§ Brief:
Every line of the data below should be retyped exactly.

Stored data
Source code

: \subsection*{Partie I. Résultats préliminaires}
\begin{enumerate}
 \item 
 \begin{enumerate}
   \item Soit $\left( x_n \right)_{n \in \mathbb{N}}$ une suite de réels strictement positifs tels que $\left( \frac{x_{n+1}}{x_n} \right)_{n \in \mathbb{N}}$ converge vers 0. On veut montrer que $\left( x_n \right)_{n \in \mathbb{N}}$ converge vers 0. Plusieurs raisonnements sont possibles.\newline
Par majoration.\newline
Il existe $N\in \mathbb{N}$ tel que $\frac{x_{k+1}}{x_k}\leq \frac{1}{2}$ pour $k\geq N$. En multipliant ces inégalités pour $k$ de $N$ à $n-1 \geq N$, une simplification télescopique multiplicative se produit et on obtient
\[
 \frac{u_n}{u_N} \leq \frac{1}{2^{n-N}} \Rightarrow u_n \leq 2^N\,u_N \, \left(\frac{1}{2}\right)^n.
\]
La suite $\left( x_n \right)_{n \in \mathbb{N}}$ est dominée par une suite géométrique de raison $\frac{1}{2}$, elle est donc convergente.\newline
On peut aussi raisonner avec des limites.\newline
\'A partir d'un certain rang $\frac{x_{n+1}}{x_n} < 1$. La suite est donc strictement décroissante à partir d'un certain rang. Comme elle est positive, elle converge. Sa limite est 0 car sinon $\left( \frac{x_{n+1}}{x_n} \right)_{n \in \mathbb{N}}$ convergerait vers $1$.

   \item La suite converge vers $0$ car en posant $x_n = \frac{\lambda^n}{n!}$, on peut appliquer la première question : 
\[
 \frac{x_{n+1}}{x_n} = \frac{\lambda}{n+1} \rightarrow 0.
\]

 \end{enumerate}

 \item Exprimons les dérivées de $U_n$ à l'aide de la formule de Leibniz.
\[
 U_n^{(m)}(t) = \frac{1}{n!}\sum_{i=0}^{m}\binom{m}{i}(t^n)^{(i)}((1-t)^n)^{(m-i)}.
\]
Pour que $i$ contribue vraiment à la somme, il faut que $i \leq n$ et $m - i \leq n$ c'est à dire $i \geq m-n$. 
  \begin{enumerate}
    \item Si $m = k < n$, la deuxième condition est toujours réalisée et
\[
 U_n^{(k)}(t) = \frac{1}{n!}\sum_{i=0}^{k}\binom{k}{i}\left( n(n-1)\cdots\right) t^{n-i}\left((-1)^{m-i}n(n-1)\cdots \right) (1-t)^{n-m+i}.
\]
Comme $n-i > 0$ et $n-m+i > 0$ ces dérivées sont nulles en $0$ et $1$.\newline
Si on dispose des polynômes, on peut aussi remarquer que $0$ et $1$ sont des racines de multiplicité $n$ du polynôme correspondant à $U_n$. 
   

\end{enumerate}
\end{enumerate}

§ Response to the task:
Source code

: \subsection*{Partie I. Résultats préliminaires}
\begin{enumerate}
 \item 
 \begin{enumerate}
   \item Soit $\left( x_n \right)_{n \in \mathbb{N}}$ une suite de réels strictement positifs tels que $\left( \frac{x_{n+1}}{x_n} \right)_{n \in \mathbb{N}}$ converge vers 0. On veut montrer que $\left( x_n \right)_{n \in \mathbb{N}}$ converge vers 0. Plusieurs raisonnements sont possibles.\newline
Par majoration.\newline
Il existe $N\in \mathbb{N}$ tel que $\frac{x_{k+1}}{x_k}\leq \frac{1}{2}$ pour $k\geq N$. En multipliant ces inégalités pour $k$ de $N$ à $n-1 \geq N$, une simplification télescopique multiplicative se produit et on obtient
\[
 \frac{u_n}{u_N} \leq \frac{1}{2^{n-N}} \Rightarrow u_n \leq 2^N\,u_N \, \left(\frac{1}{2}\right)^n.
\]
La suite $\left( x_n \right)_{n \in \mathbb{N}}$ est dominée par une suite géométrique de raison $\frac{1}{2}$, elle est donc convergente.\newline
On peut aussi raisonner avec des limites.\newline
\'A partir d'un certain rang $\frac{x_{n+1}}{x_n} < 1$. La suite est donc strictement décroissante à partir d'un certain rang. Comme elle est positive, elle converge. Sa limite est 0 car sinon $\left( \frac{x_{n+1}}{x_n} \right)_{n \in \mathbb{N}}$ convergerait vers $1$.

   \item La suite converge vers $0$ car en posant $x_n = \frac{\lambda^n}{n!}$, on peut appliquer la première question : 
\[
 \frac{x_{n+1}}{x_n} = \frac{\lambda}{n+1} \rightarrow 0.
\]

 \end{enumerate}

 \item Exprimons les dérivées de $U_n$ à l'aide de la formule de Leibniz.
\[
 U_n^{(m)}(t) = \frac{1}{n!}\sum_{i=0}^{m}\binom{m}{i}(t^n)^{(i)}((1-t)^n)^{(m-i)}.
\]
Pour que $i$ contribue vraiment à la somme, il faut que $i \leq n$ et $m - i \leq n$ c'est à dire $i \geq m-n$. 
  \begin{enumerate}
    \item Si $m = k < n$, la deuxième condition est toujours réalisée et
\[
 U_n^{(k)}(t) = \frac{1}{n!}\sum_{i=0}^{k}\binom{k}{i}\left( n(n-1)\cdots\right) t^{n-i}\left((-1)^{m-i}n(n-1)\cdots \right) (1-t)^{n-m+i}.
\]
Comme $n-i > 0$ et $n-m+i > 0$ ces dérivées sont nulles en $0$ et $1$.\newline
Si on dispose des polynômes, on peut aussi remarquer que $0$ et $1$ sont des racines de multiplicité $n$ du polynôme correspondant à $U_n$. 
   

\end{enumerate}
\end{enumerate}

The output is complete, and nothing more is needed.